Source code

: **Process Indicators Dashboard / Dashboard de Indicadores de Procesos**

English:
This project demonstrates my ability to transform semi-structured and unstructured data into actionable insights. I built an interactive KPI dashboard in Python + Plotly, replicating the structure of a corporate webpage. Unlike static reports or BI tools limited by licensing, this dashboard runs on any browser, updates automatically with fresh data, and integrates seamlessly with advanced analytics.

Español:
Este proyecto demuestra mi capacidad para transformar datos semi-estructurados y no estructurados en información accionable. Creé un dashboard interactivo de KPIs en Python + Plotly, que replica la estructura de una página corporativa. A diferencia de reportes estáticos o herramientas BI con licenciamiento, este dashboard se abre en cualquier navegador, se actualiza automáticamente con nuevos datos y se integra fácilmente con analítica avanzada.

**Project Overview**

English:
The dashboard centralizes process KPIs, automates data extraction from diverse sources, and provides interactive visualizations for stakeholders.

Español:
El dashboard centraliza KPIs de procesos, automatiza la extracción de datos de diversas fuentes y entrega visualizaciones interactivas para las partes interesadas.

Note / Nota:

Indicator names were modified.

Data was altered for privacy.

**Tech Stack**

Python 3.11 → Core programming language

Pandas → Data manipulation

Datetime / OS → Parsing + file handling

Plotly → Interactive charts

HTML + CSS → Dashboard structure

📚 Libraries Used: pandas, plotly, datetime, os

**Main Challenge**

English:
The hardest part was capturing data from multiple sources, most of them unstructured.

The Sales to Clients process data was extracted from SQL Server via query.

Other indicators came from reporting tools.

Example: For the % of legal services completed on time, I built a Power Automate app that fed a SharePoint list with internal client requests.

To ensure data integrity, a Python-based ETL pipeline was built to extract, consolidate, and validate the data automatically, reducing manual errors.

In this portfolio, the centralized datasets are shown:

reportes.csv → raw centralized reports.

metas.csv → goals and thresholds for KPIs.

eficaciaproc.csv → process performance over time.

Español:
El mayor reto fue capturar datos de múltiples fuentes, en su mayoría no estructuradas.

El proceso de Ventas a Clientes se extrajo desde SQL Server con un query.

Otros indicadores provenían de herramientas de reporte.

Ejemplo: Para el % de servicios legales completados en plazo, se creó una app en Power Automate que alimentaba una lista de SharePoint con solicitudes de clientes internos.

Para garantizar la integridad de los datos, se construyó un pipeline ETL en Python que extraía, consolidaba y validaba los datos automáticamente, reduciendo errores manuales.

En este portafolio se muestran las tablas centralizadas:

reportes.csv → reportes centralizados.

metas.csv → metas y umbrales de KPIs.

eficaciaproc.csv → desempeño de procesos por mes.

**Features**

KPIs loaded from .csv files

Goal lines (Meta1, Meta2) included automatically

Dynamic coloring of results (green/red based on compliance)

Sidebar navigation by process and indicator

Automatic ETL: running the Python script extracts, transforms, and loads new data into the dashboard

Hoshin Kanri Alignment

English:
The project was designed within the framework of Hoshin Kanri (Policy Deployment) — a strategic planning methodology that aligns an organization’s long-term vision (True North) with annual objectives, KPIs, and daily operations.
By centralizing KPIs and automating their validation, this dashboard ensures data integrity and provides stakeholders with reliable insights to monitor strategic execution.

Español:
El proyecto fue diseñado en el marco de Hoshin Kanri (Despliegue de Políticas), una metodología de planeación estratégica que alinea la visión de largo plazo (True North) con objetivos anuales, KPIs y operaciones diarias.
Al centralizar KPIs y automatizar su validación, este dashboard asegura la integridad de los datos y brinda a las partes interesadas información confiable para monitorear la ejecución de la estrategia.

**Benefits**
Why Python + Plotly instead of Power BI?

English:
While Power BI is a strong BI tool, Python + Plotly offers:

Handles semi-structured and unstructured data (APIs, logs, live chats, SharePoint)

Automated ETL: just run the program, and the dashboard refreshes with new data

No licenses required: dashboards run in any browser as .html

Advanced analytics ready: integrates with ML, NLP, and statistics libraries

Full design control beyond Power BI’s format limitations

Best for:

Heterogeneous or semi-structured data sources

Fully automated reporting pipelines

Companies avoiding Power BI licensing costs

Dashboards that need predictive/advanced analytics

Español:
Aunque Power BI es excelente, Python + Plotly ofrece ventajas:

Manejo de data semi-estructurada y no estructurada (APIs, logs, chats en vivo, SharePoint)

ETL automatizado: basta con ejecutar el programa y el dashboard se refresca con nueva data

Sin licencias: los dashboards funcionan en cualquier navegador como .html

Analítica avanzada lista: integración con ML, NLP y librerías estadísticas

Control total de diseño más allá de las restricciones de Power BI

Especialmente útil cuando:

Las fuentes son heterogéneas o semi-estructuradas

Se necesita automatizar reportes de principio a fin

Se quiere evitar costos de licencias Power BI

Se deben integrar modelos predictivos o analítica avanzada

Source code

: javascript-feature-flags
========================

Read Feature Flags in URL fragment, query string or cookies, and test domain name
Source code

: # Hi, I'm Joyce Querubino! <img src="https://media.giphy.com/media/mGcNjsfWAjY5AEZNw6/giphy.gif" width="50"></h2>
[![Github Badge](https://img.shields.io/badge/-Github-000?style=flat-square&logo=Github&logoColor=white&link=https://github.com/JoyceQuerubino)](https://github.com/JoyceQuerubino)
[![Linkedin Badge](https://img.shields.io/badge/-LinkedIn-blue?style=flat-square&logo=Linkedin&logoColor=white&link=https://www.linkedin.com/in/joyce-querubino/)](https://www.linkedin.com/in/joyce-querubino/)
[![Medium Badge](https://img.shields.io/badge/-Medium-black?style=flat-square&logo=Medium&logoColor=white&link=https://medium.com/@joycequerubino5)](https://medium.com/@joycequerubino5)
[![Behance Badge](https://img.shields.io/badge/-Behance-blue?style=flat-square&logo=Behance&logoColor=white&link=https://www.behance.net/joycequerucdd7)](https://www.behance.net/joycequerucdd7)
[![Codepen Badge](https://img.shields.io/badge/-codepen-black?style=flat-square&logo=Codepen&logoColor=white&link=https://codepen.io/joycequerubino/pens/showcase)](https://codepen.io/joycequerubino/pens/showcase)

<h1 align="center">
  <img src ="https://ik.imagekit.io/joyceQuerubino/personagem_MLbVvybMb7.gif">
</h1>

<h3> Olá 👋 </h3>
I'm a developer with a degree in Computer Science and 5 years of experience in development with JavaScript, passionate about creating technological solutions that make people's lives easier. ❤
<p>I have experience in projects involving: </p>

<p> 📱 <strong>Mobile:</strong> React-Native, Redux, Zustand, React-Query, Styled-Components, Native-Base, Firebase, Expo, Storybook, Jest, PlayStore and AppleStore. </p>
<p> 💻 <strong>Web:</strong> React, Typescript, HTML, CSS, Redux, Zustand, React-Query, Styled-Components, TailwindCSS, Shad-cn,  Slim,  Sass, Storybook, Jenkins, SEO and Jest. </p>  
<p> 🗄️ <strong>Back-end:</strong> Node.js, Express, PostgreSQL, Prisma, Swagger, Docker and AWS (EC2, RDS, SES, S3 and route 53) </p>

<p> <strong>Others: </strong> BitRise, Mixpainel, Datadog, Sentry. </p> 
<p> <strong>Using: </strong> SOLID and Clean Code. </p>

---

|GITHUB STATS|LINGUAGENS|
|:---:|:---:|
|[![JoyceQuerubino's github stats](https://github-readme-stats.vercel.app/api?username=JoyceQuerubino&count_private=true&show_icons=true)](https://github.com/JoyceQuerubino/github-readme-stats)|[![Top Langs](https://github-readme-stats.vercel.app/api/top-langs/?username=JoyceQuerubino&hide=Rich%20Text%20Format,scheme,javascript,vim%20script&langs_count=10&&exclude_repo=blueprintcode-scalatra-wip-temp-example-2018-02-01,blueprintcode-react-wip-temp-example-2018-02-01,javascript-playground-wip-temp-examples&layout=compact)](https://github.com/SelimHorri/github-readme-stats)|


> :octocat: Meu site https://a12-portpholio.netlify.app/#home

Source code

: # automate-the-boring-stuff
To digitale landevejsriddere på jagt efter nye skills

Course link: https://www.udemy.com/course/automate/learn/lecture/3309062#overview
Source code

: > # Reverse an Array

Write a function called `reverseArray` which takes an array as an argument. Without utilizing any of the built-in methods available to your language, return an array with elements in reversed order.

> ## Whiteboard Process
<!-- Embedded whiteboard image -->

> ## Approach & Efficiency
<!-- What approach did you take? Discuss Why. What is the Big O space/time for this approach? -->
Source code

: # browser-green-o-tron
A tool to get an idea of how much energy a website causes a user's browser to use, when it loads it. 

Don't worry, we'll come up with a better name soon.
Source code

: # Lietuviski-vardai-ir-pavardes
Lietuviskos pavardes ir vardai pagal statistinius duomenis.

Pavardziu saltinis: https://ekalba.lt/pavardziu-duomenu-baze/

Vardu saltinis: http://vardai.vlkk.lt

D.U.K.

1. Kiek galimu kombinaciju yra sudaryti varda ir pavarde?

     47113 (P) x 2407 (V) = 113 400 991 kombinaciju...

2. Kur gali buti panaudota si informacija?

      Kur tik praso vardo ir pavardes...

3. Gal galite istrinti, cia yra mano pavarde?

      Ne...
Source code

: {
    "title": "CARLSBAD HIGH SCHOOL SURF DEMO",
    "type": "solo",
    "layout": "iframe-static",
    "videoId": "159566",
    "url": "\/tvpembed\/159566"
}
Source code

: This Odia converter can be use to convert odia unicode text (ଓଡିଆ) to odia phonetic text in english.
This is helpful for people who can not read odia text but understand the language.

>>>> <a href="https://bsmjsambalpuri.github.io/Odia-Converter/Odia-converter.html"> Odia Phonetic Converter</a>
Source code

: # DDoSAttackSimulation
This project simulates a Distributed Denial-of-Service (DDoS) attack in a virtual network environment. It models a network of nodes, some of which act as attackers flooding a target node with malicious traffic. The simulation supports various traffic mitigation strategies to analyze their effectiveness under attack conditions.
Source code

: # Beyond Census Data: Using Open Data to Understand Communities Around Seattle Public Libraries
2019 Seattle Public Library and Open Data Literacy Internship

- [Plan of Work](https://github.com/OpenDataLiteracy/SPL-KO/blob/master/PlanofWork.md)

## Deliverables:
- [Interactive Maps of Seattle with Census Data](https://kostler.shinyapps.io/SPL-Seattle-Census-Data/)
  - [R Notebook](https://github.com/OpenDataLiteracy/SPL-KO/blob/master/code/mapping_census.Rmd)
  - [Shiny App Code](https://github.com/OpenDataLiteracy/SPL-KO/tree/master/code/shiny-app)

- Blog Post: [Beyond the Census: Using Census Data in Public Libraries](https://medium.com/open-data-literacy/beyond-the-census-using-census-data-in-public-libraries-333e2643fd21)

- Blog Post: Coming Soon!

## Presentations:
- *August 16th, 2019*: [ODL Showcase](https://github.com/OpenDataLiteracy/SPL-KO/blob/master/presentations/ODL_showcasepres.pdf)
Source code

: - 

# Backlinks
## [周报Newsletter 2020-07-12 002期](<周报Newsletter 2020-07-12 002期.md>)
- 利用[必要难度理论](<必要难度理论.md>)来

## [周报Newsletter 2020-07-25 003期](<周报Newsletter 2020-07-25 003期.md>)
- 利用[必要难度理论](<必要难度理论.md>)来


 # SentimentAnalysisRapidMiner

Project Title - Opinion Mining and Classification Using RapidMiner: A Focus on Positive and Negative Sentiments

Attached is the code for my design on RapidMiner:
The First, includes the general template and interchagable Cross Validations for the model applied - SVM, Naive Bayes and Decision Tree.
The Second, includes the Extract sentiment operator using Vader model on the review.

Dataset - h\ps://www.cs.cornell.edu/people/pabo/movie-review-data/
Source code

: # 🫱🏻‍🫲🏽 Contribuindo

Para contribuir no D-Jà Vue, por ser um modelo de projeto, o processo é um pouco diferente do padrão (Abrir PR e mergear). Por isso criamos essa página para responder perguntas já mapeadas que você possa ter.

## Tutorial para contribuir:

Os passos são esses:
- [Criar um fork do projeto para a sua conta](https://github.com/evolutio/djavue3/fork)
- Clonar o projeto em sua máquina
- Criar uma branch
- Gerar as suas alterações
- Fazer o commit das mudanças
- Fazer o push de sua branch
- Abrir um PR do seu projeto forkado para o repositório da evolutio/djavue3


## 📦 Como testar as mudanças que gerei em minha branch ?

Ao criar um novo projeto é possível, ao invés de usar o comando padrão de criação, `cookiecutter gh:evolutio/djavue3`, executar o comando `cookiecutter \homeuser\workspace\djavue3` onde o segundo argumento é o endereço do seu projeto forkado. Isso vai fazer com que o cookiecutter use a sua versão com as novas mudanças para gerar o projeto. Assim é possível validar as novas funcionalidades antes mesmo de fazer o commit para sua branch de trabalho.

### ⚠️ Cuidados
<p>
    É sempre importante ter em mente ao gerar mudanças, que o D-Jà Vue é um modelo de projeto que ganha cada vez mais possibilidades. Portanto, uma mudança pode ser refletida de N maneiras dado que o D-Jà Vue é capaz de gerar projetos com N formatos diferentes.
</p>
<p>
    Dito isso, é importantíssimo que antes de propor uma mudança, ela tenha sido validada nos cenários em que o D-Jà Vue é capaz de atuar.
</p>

* * * * * * *

▶ **Required work**: Among the entries above, locate the lines containing "Os passos são" and "- Abrir um PR", and transcribe exactly those two lines and all lines between.

▶ **Result**:
Os passos são esses:
- [Criar um fork do projeto para a sua conta](https://github.com/evolutio/djavue3/fork)
- Clonar o projeto em sua máquina
- Criar uma branch
- Gerar as suas alterações
- Fazer o commit das mudanças
- Fazer o push de sua branch
- Abrir um PR do seu projeto forkado para o repositório da evolutio/djavue3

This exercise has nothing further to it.